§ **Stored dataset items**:
---

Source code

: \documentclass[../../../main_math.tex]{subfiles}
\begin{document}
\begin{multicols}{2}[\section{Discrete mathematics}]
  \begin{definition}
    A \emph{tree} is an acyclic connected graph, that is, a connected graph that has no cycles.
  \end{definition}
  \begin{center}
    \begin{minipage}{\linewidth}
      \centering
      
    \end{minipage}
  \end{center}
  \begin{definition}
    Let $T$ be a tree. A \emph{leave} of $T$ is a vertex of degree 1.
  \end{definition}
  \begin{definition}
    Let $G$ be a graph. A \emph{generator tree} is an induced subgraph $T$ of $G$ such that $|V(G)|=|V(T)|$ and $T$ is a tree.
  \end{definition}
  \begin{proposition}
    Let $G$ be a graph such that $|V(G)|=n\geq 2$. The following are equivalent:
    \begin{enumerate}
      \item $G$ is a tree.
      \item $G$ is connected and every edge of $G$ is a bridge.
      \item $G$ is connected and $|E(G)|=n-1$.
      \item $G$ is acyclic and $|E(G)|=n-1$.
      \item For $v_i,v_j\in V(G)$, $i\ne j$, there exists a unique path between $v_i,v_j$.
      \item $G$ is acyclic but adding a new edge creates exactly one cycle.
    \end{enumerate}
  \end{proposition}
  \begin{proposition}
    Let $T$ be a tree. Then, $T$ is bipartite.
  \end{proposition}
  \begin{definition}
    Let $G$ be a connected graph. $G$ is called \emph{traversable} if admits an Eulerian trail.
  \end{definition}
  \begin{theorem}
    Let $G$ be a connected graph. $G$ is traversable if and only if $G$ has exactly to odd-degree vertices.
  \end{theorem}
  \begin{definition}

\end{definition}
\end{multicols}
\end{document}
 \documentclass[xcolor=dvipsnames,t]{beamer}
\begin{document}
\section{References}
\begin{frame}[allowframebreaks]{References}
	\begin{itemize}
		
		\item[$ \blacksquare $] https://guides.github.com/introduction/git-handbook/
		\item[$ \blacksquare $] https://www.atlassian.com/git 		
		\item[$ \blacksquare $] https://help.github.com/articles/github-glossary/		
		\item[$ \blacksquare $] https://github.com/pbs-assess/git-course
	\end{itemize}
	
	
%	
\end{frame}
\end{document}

---

§ **What you are asked to do**:
Pull each line containing "exactly" from the records.

§ **Exercise output**:
      \item $G$ is acyclic but adding a new edge creates exactly one cycle.
    Let $G$ be a connected graph. $G$ is traversable if and only if $G$ has exactly to odd-degree vertices.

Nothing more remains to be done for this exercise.